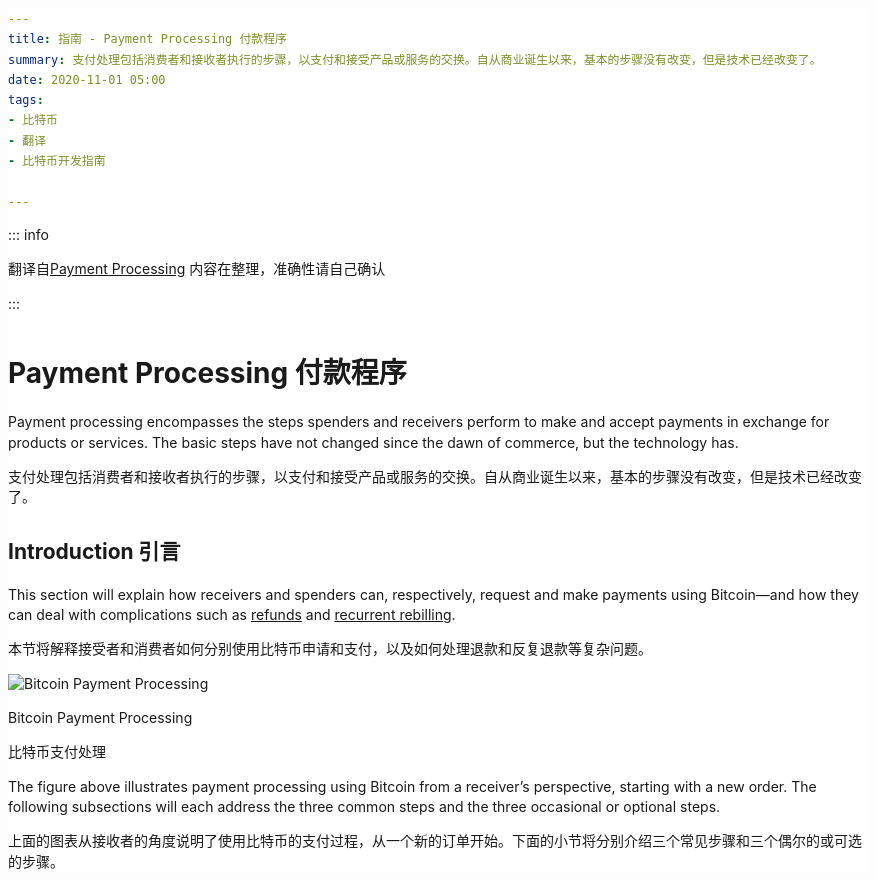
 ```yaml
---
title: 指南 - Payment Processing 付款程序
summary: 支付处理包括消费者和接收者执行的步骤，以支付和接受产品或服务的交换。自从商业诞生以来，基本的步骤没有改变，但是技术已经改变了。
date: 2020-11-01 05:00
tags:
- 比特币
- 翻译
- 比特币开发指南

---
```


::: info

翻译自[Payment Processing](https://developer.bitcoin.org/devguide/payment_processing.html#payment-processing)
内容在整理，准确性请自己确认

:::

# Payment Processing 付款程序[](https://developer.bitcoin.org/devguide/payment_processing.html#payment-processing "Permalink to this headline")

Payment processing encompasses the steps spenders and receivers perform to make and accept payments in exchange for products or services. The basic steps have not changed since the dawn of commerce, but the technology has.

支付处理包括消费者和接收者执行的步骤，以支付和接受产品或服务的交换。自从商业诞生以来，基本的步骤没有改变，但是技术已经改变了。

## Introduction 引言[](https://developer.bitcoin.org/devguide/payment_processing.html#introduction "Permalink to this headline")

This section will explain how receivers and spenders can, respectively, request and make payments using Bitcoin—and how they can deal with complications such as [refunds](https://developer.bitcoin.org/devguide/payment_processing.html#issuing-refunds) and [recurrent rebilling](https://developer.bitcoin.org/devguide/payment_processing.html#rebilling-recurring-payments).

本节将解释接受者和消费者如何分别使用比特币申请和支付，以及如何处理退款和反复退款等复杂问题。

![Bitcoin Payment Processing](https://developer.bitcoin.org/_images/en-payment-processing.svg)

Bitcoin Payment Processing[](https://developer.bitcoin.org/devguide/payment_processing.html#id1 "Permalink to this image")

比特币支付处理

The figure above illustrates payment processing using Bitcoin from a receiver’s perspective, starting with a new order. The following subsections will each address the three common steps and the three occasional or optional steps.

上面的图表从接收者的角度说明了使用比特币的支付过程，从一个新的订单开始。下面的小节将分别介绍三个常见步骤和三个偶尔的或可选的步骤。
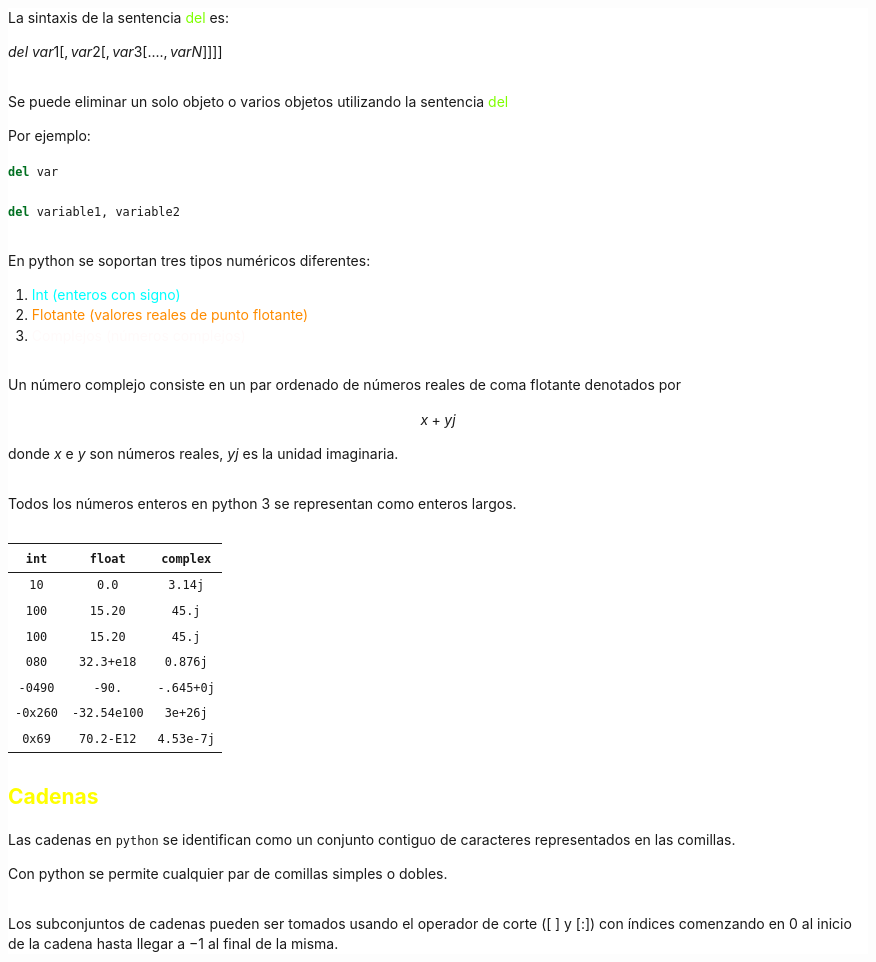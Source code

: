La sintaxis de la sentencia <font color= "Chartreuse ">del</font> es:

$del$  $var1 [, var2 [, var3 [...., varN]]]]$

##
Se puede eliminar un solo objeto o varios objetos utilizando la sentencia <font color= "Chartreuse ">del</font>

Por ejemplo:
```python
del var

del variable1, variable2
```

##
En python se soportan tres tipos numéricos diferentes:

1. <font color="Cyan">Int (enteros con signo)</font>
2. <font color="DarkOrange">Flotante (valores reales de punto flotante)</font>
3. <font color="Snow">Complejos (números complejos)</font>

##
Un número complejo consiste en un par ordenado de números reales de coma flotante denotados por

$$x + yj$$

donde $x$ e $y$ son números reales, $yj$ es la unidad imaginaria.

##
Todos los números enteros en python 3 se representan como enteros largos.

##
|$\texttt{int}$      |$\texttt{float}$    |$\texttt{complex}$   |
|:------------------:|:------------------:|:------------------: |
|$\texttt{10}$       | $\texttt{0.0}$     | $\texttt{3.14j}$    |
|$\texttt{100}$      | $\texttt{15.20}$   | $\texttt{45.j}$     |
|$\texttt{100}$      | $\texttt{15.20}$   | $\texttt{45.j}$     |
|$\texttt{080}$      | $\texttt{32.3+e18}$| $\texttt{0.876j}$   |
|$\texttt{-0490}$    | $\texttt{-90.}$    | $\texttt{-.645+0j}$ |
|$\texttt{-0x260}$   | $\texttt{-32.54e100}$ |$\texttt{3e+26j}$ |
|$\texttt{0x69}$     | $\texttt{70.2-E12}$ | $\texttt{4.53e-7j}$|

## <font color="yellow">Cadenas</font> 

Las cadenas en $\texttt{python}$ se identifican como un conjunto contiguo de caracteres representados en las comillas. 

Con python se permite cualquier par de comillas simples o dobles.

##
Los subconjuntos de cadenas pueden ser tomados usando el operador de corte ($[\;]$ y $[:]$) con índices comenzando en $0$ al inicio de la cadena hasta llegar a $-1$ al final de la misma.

* _Task directions_:
Would you please copy every line in the data that contains the word "using"?

* _Answer for this exercise_:
This section will explain how receivers and spenders can, respectively, request and make payments using Bitcoin—and how they can deal with complications such as [refunds](https://developer.bitcoin.org/devguide/payment_processing.html#issuing-refunds) and [recurrent rebilling](https://developer.bitcoin.org/devguide/payment_processing.html#rebilling-recurring-payments).
The figure above illustrates payment processing using Bitcoin from a receiver’s perspective, starting with a new order. The following subsections will each address the three common steps and the three occasional or optional steps.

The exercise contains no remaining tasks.